3.4 Generalized Autoregressive Conditional Heteroskedasticity (GARCH) models and extensions
We look at estimation of (G)ARCH models. The simple ARMA(\(p, q\))-GARCH(\(m, r\)) model is \[\begin{align*} Y_t -\mu &= \sum_{h = 1}^p \phi_h (Y_{t-h}-\mu)+ \sum_{l = 1}^q \vartheta_lV_{t-l}+ V_t, \qquad V_t = \sigma_t\varepsilon_t, \quad\varepsilon_t\stackrel{\mathrm{iid}}{\sim} F(0, 1) \\ \sigma^2_t &= \alpha_0+\sum_{i = 1}^m \alpha_iV_{t-i}^2 + \sum_{j = 1}^r \beta_j\sigma^2_{t-j}. \end{align*}\]
The residuals from the ARMA models, \(V_t\) thus follow a GARCH model. The parameters of the GARCH \(\alpha_0, \alpha_1, \ldots, \alpha_m, \beta_1, \ldots, \beta_r\) must be positive. Furthermore, for the variance \(\sigma^2_t\) to be stationary, we require \(\sum_{i=1}^m \alpha_i + \sum_{j=1}^r \beta_j <1\), akin to the ARMA setting. The \(V_t\) are typically leptokurtic (and thus heavy-tailed) as a result of the conditional heteroscedastic structure.
If we have \(V_t=\sigma_t^2\varepsilon_t\), where \(\varepsilon_t \stackrel{\mathrm{iid}}{\sim}F(0, 1)\) is iid white noise, then \[\mathrm{E}(V_t^2 \mid \mathcal{H}_{t-1}) = \sigma^2_t.\] Here, \(\mathcal{H}_{t-1}\) denotes the information set at time \(t-1\). One can see that \(V_t^2\) has the form of an ARMA(\(m, r\)) process, but the iid white noise is replaced with a martingale difference sequence \(\eta_t\). We can rewrite \[V_t^2 -\nu = \sum_{i=1}^{\max\{m, r\}} (\alpha_i+\beta_i)(V_{t-i}^2-\nu) - \sum_{j=1}^r \beta_j \eta_{t-j} + \eta_t,\] where \(\nu = \alpha_0/ \sum_{i=1}^{\max\{m, r\}}(\alpha_i+\beta_i)\), and we define for simplicity \(\alpha_i=0\) for \(i>m\) and \(\beta_j\) for \(j>r\).

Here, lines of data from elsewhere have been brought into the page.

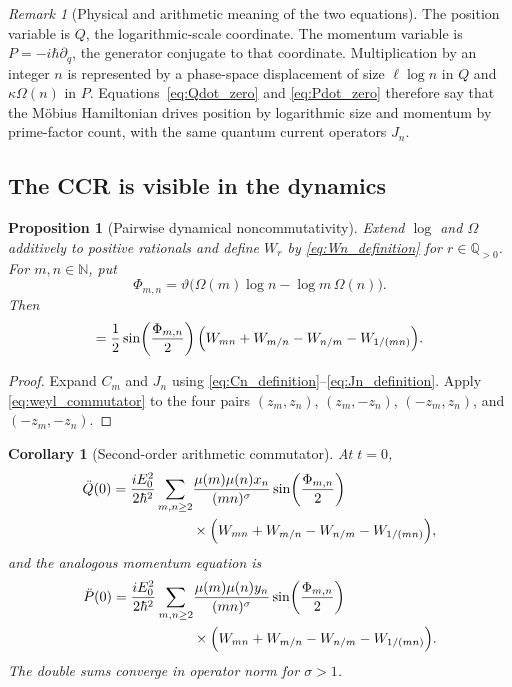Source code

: \documentclass[11pt]{amsart}
\numberwithin{equation}{section}
\theoremstyle{plain}
\newtheorem{proposition}[theorem]{Proposition}
\newtheorem{corollary}[theorem]{Corollary}
\theoremstyle{definition}
\theoremstyle{remark}
\newtheorem{remark}[theorem]{Remark}
\newcommand{\N}{\mathbb{N}}
\newcommand{\Qp}{\mathbb{Q}_{>0}}
\newcommand{\Om}{\Omega}
\begin{document}
\begin{remark}[Physical and arithmetic meaning of the two equations]
\label{rem:meaning_equations_motion}
The position variable is $Q$, the logarithmic-scale coordinate.  The
momentum variable is $P=-i\hbar\partial_q$, the generator conjugate to that
coordinate.  Multiplication by an integer $n$ is represented by a phase-space
displacement of size $\ell\log n$ in $Q$ and $\kappa\Om(n)$ in $P$.
Equations~\eqref{eq:Qdot_zero} and \eqref{eq:Pdot_zero} therefore say that
the M\"obius Hamiltonian drives position by logarithmic size and momentum by
prime-factor count, with the same quantum current operators $J_n$.
\end{remark}

\subsection{The CCR is visible in the dynamics}
\label{subsec:CCR_in_dynamics}

\begin{proposition}[Pairwise dynamical noncommutativity]
\label{prop:CJ_commutator}
Extend $\log$ and $\Om$ additively to positive rationals and define $W_r$ by
\eqref{eq:Wn_definition} for $r\in\Qp$.  For $m,n\in\N$, put
\begin{equation}
\Phi_{m,n}
=
\vartheta\bigl(\Om(m)\log n-\log m\,\Om(n)\bigr).
\label{eq:Phi_mn}
\end{equation}
Then
\begin{align}
[C_m,J_n]
=
\frac12\sin\!\left(\frac{\Phi_{m,n}}{2}\right)
\Bigl(
W_{mn}+W_{m/n}-W_{n/m}-W_{1/(mn)}
\Bigr).
\label{eq:Cm_Jn_commutator}
\end{align}
\end{proposition}

\begin{proof}
Expand $C_m$ and $J_n$ using
\eqref{eq:Cn_definition}--\eqref{eq:Jn_definition}.  Apply
\eqref{eq:weyl_commutator} to the four pairs
$(z_m,z_n)$, $(z_m,-z_n)$, $(-z_m,z_n)$, and $(-z_m,-z_n)$.
\end{proof}

\begin{corollary}[Second-order arithmetic commutator]
\label{cor:second_order_force}
At $t=0$,
\begin{align}
\ddot Q(0)
=
\frac{iE_0^2}{2\hbar^2}
\sum_{m,n\ge2}
&\frac{\mu(m)\mu(n)x_n}{(mn)^{\sigma}}
\sin\!\left(\frac{\Phi_{m,n}}{2}\right)
\notag\\
&\times
\Bigl(
W_{mn}+W_{m/n}-W_{n/m}-W_{1/(mn)}
\Bigr),
\label{eq:Q_second_derivative}
\end{align}
and the analogous momentum equation is
\begin{align}
\ddot P(0)
=
\frac{iE_0^2}{2\hbar^2}
\sum_{m,n\ge2}
&\frac{\mu(m)\mu(n)y_n}{(mn)^{\sigma}}
\sin\!\left(\frac{\Phi_{m,n}}{2}\right)
\notag\\
&\times
\Bigl(
W_{mn}+W_{m/n}-W_{n/m}-W_{1/(mn)}
\Bigr).
\label{eq:P_second_derivative}
\end{align}
The double sums converge in operator norm for $\sigma>1$.
\end{corollary}
\end{document}
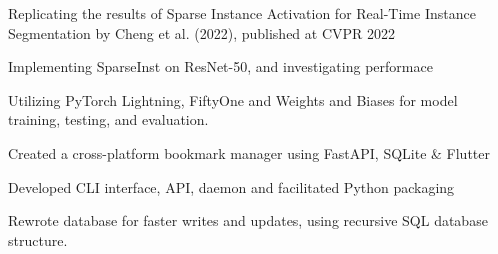 \documentclass[]{resume-template}
\begin{document}
\begin{minipage}[t]{0.66\textwidth}
  \label{subsec:sparseinst}
  \begin{tightemize}
  \item Replicating the results of Sparse Instance Activation for Real-Time Instance Segmentation by Cheng et al. (2022), published at CVPR 2022
  \item Implementing SparseInst on ResNet-50, and investigating performace
  \item Utilizing PyTorch Lightning, FiftyOne and Weights and Biases for model training, testing, and evaluation.

  \end{tightemize}
  \label{subsec: Bookie}
  \begin{tightemize}
  \item Created a cross-platform bookmark manager using FastAPI, SQLite \& Flutter
  \item Developed CLI interface, API, daemon and facilitated Python packaging
  \item Rewrote database for faster writes and updates, using recursive SQL database structure. \\
  \end{tightemize}


\end{minipage}
\end{document}
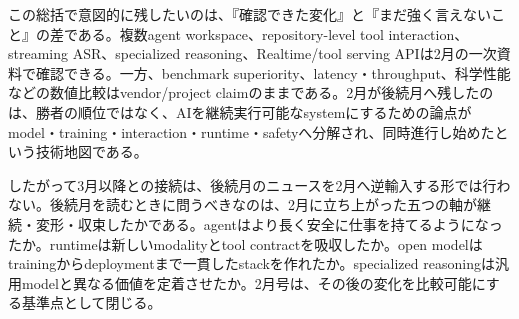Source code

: この総括で意図的に残したいのは、『確認できた変化』と『まだ強く言えないこと』の差である。複数agent workspace、repository-level tool interaction、streaming ASR、specialized reasoning、Realtime/tool serving APIは2月の一次資料で確認できる。一方、benchmark superiority、latency・throughput、科学性能などの数値比較はvendor/project claimのままである。2月が後続月へ残したのは、勝者の順位ではなく、AIを継続実行可能なsystemにするための論点がmodel・training・interaction・runtime・safetyへ分解され、同時進行し始めたという技術地図である。\autocite{src-15823ae5556e,src-4a841ea7ec7c,src-5041feb6f87f,src-67307025f5d9,src-9aba7995b6a5,src-d8b7c1c36830,src-dd5d9b8662f3,src-dd64fe3084a4,src-eac8dfbeb78c}


したがって3月以降との接続は、後続月のニュースを2月へ逆輸入する形では行わない。後続月を読むときに問うべきなのは、2月に立ち上がった五つの軸が継続・変形・収束したかである。agentはより長く安全に仕事を持てるようになったか。runtimeは新しいmodalityとtool contractを吸収したか。open modelはtrainingからdeploymentまで一貫したstackを作れたか。specialized reasoningは汎用modelと異なる価値を定着させたか。2月号は、その後の変化を比較可能にする基準点として閉じる。\autocite{src-5041feb6f87f,src-67307025f5d9,src-9aba7995b6a5,src-d8b7c1c36830,src-dd5d9b8662f3,src-eac8dfbeb78c}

We can identify from there the AR coefficients \(\tilde{\phi}_i=\alpha_i+\beta_i\) and the MA coefficients \(\tilde{\theta}_j=-\beta_j\). A necessary condition for covariance stationarity is that \(\sum_{i=1}^m \alpha_i + \sum_{j=1}^r \beta_j <1\), The strategy for modelling is thus to fit an ARIMA-type model to the original series, then examine squared residuals. One suitable orders \(p, q, m, r\) have been determined, we can estimate the models jointly. The autocorrelation function of the GARCH(1,1),
\[\begin{align*} \rho(1) &= \frac{\alpha_1(1-\beta_1^2-\alpha_1\beta_1)}{(1-\beta_1^2-2\alpha_1\beta_1)} \\ \rho(h) &= (\alpha_1+\beta_1)\rho(h-1), \quad h \geq 2, \end{align*}\] decays geometrically at rate \(\alpha_1+\beta_1\).
Joint estimation of ARMA-GARCH type models can be handled with functions from the rugarch
package. Apart from the documentation of the package, there is a worked out example here and more examples on the package author’s blog.
You can specify different types of GARCH model other than the standard GARCH, or sGARCH
, add external regressors and choose the distribution function of the errors. This provides a neat way to include an ARMA-GARCH type model for your analysis.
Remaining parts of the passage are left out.